[Records excerpted from a collection]
————
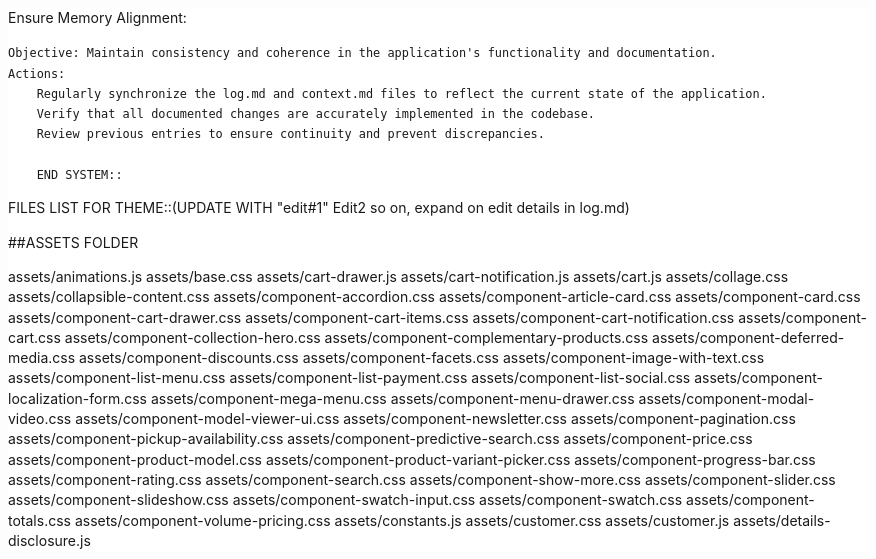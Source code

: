 Ensure Memory Alignment:

    Objective: Maintain consistency and coherence in the application's functionality and documentation.
    Actions:
        Regularly synchronize the log.md and context.md files to reflect the current state of the application.
        Verify that all documented changes are accurately implemented in the codebase.
        Review previous entries to ensure continuity and prevent discrepancies.

        END SYSTEM::

FILES LIST FOR THEME::(UPDATE WITH "edit#1" Edit2 so on, expand on edit details in log.md)




##ASSETS FOLDER

assets/animations.js
assets/base.css
assets/cart-drawer.js
assets/cart-notification.js
assets/cart.js
assets/collage.css
assets/collapsible-content.css
assets/component-accordion.css
assets/component-article-card.css
assets/component-card.css
assets/component-cart-drawer.css
assets/component-cart-items.css
assets/component-cart-notification.css
assets/component-cart.css
assets/component-collection-hero.css
assets/component-complementary-products.css
assets/component-deferred-media.css
assets/component-discounts.css
assets/component-facets.css
assets/component-image-with-text.css
assets/component-list-menu.css
assets/component-list-payment.css
assets/component-list-social.css
assets/component-localization-form.css
assets/component-mega-menu.css
assets/component-menu-drawer.css
assets/component-modal-video.css
assets/component-model-viewer-ui.css
assets/component-newsletter.css
assets/component-pagination.css
assets/component-pickup-availability.css
assets/component-predictive-search.css
assets/component-price.css
assets/component-product-model.css
assets/component-product-variant-picker.css
assets/component-progress-bar.css
assets/component-rating.css
assets/component-search.css
assets/component-show-more.css
assets/component-slider.css
assets/component-slideshow.css
assets/component-swatch-input.css
assets/component-swatch.css
assets/component-totals.css
assets/component-volume-pricing.css
assets/constants.js
assets/customer.css
assets/customer.js
assets/details-disclosure.js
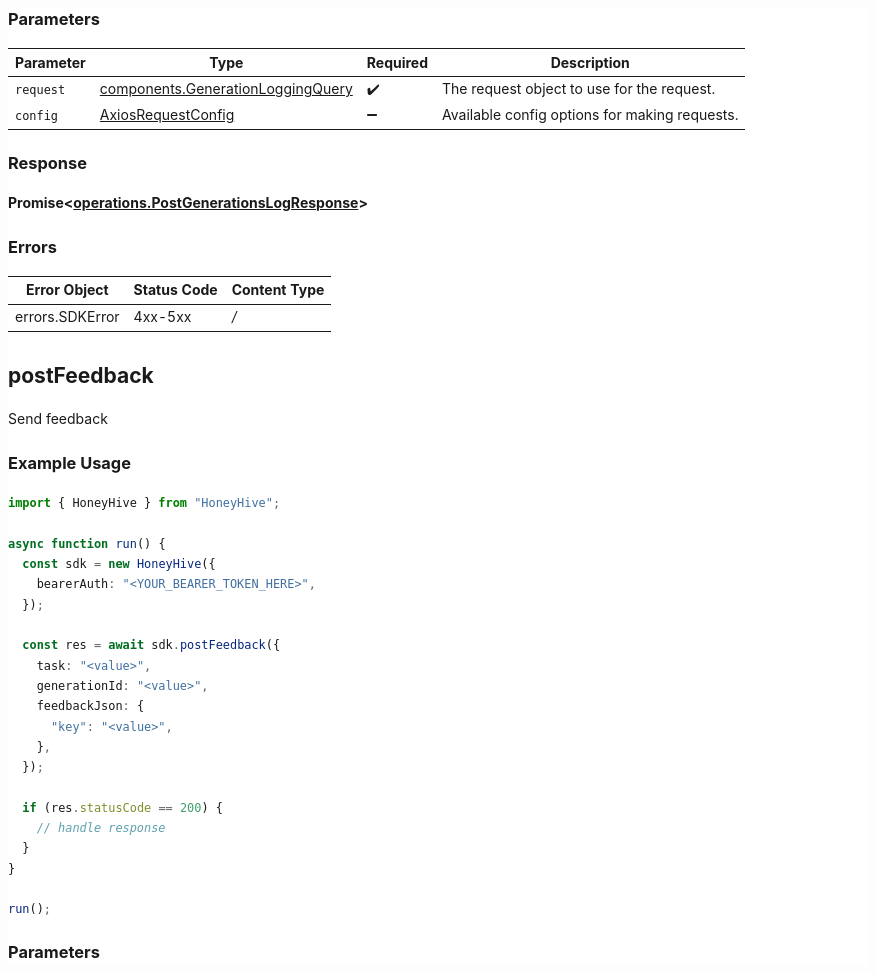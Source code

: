 ### Parameters

| Parameter                                                                              | Type                                                                                   | Required                                                                               | Description                                                                            |
| -------------------------------------------------------------------------------------- | -------------------------------------------------------------------------------------- | -------------------------------------------------------------------------------------- | -------------------------------------------------------------------------------------- |
| `request`                                                                              | [components.GenerationLoggingQuery](../../models/components/generationloggingquery.md) | :heavy_check_mark:                                                                     | The request object to use for the request.                                             |
| `config`                                                                               | [AxiosRequestConfig](https://axios-http.com/docs/req_config)                           | :heavy_minus_sign:                                                                     | Available config options for making requests.                                          |


### Response

**Promise<[operations.PostGenerationsLogResponse](../../models/operations/postgenerationslogresponse.md)>**
### Errors

| Error Object    | Status Code     | Content Type    |
| --------------- | --------------- | --------------- |
| errors.SDKError | 4xx-5xx         | */*             |

## postFeedback

Send feedback

### Example Usage

```typescript
import { HoneyHive } from "HoneyHive";

async function run() {
  const sdk = new HoneyHive({
    bearerAuth: "<YOUR_BEARER_TOKEN_HERE>",
  });

  const res = await sdk.postFeedback({
    task: "<value>",
    generationId: "<value>",
    feedbackJson: {
      "key": "<value>",
    },
  });

  if (res.statusCode == 200) {
    // handle response
  }
}

run();
```

### Parameters
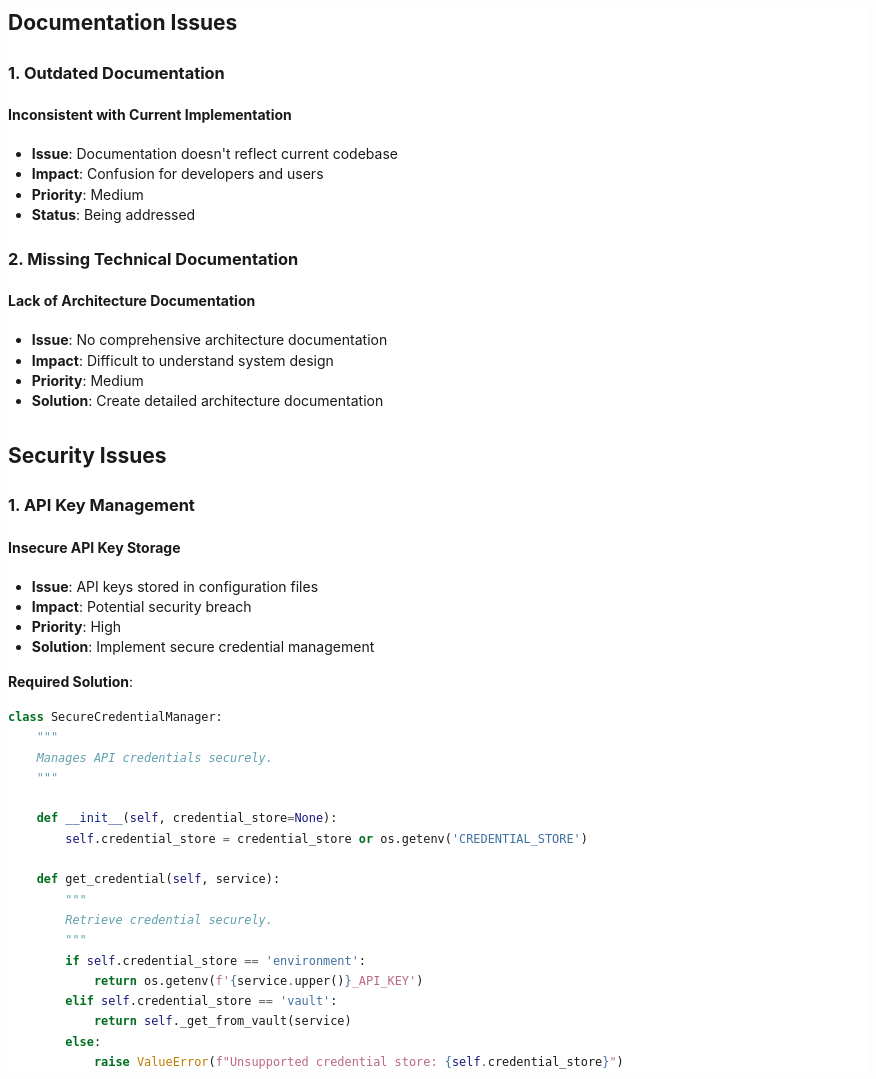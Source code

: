 ## Documentation Issues

### 1. Outdated Documentation

#### Inconsistent with Current Implementation
- **Issue**: Documentation doesn't reflect current codebase
- **Impact**: Confusion for developers and users
- **Priority**: Medium
- **Status**: Being addressed

### 2. Missing Technical Documentation

#### Lack of Architecture Documentation
- **Issue**: No comprehensive architecture documentation
- **Impact**: Difficult to understand system design
- **Priority**: Medium
- **Solution**: Create detailed architecture documentation

## Security Issues

### 1. API Key Management

#### Insecure API Key Storage
- **Issue**: API keys stored in configuration files
- **Impact**: Potential security breach
- **Priority**: High
- **Solution**: Implement secure credential management

**Required Solution**:
```python
class SecureCredentialManager:
    """
    Manages API credentials securely.
    """
    
    def __init__(self, credential_store=None):
        self.credential_store = credential_store or os.getenv('CREDENTIAL_STORE')
    
    def get_credential(self, service):
        """
        Retrieve credential securely.
        """
        if self.credential_store == 'environment':
            return os.getenv(f'{service.upper()}_API_KEY')
        elif self.credential_store == 'vault':
            return self._get_from_vault(service)
        else:
            raise ValueError(f"Unsupported credential store: {self.credential_store}")
```
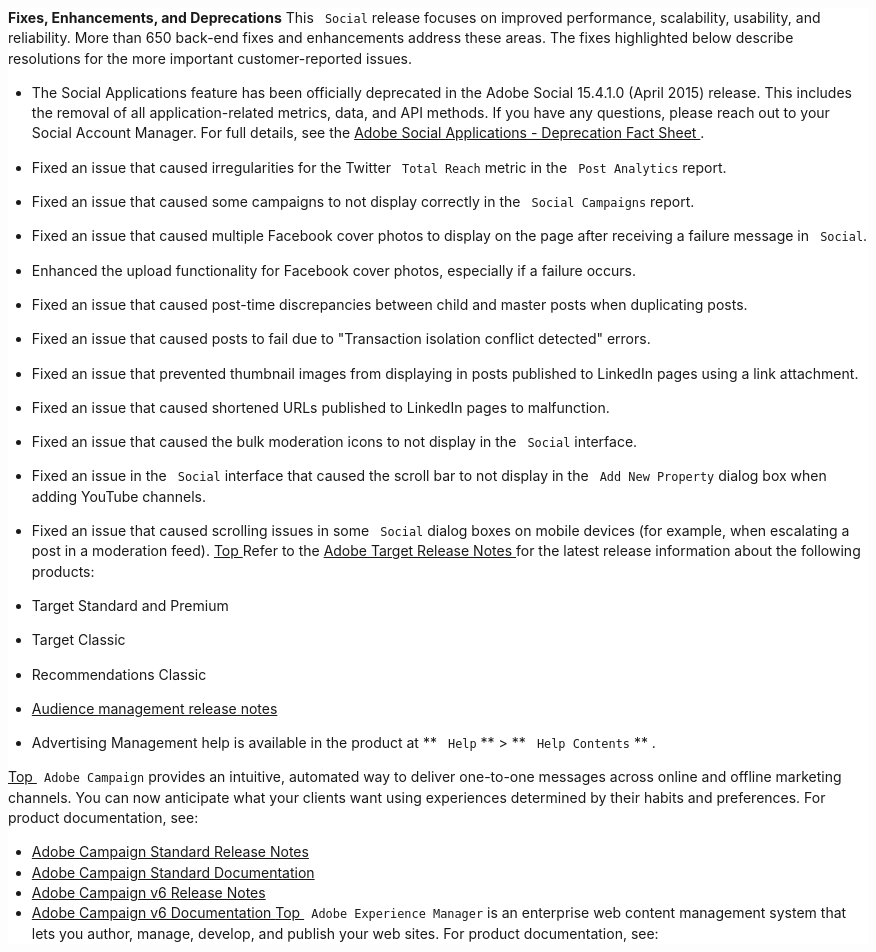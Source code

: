  </tbody> 
</table>

**Fixes, Enhancements, and Deprecations** 
This ` Social` release focuses on improved performance, scalability, usability, and reliability. More than 650 back-end fixes and enhancements address these areas. The fixes highlighted below describe resolutions for the more important customer-reported issues. 

* The Social Applications feature has been officially deprecated in the Adobe Social 15.4.1.0 (April 2015) release. This includes the removal of all application-related metrics, data, and API methods. If you have any questions, please reach out to your Social Account Manager. For full details, see the [ Adobe Social Applications - Deprecation Fact Sheet ](http://helpx.adobe.com/social/kb/social-applications---deprecation-fact.html).
* Fixed an issue that caused irregularities for the Twitter ` Total Reach` metric in the ` Post Analytics` report.
* Fixed an issue that caused some campaigns to not display correctly in the ` Social Campaigns` report.
* Fixed an issue that caused multiple Facebook cover photos to display on the page after receiving a failure message in ` Social`.
* Enhanced the upload functionality for Facebook cover photos, especially if a failure occurs.
* Fixed an issue that caused post-time discrepancies between child and master posts when duplicating posts.
* Fixed an issue that caused posts to fail due to "Transaction isolation conflict detected" errors.
* Fixed an issue that prevented thumbnail images from displaying in posts published to LinkedIn pages using a link attachment.
* Fixed an issue that caused shortened URLs published to LinkedIn pages to malfunction.
* Fixed an issue that caused the bulk moderation icons to not display in the ` Social` interface.
* Fixed an issue in the ` Social` interface that caused the scroll bar to not display in the ` Add New Property` dialog box when adding YouTube channels.
* Fixed an issue that caused scrolling issues in some ` Social` dialog boxes on mobile devices (for example, when escalating a post in a moderation feed).
[ Top ](04162015.md#marketingcloud) 
Refer to the [ Adobe Target Release Notes ](https://marketing.adobe.com/resources/help/en_US/target/rn/) for the latest release information about the following products: 

* Target Standard and Premium
* Target Classic
* Recommendations Classic

* [ Audience management release notes ](https://marketing.adobe.com/resources/help/en_US/aam/c_release_notes.html) 

* Advertising Management help is available in the product at  ** ` Help` ** &gt; ** ` Help Contents` ** . 

[ Top ](04162015.md#marketingcloud) 
` Adobe Campaign` provides an intuitive, automated way to deliver one-to-one messages across online and offline marketing channels. You can now anticipate what your clients want using experiences determined by their habits and preferences. 
For product documentation, see:

* [ Adobe Campaign Standard Release Notes ](https://docs.campaign.adobe.com/doc/standard/en/RN.html)
* [ Adobe Campaign Standard Documentation ](https://docs.campaign.adobe.com/doc/standard/en/home.html)
* [ Adobe Campaign v6 Release Notes ](http://support.neolane.net/doc/AC6.1/en/RN.html)
* [ Adobe Campaign v6 Documentation ](https://support.neolane.net/doc/AC6.1/en/home.html)
[ Top ](04162015.md#marketingcloud) 
` Adobe Experience Manager` is an enterprise web content management system that lets you author, manage, develop, and publish your web sites. 
For product documentation, see:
————
> TASK DIRECTIONS: Where a line above contains the word "details", copy that line.

> WRITTEN RESPONSE:
FILES LIST FOR THEME::(UPDATE WITH "edit#1" Edit2 so on, expand on edit details in log.md)
assets/details-disclosure.js
* The Social Applications feature has been officially deprecated in the Adobe Social 15.4.1.0 (April 2015) release. This includes the removal of all application-related metrics, data, and API methods. If you have any questions, please reach out to your Social Account Manager. For full details, see the [ Adobe Social Applications - Deprecation Fact Sheet ](http://helpx.adobe.com/social/kb/social-applications---deprecation-fact.html).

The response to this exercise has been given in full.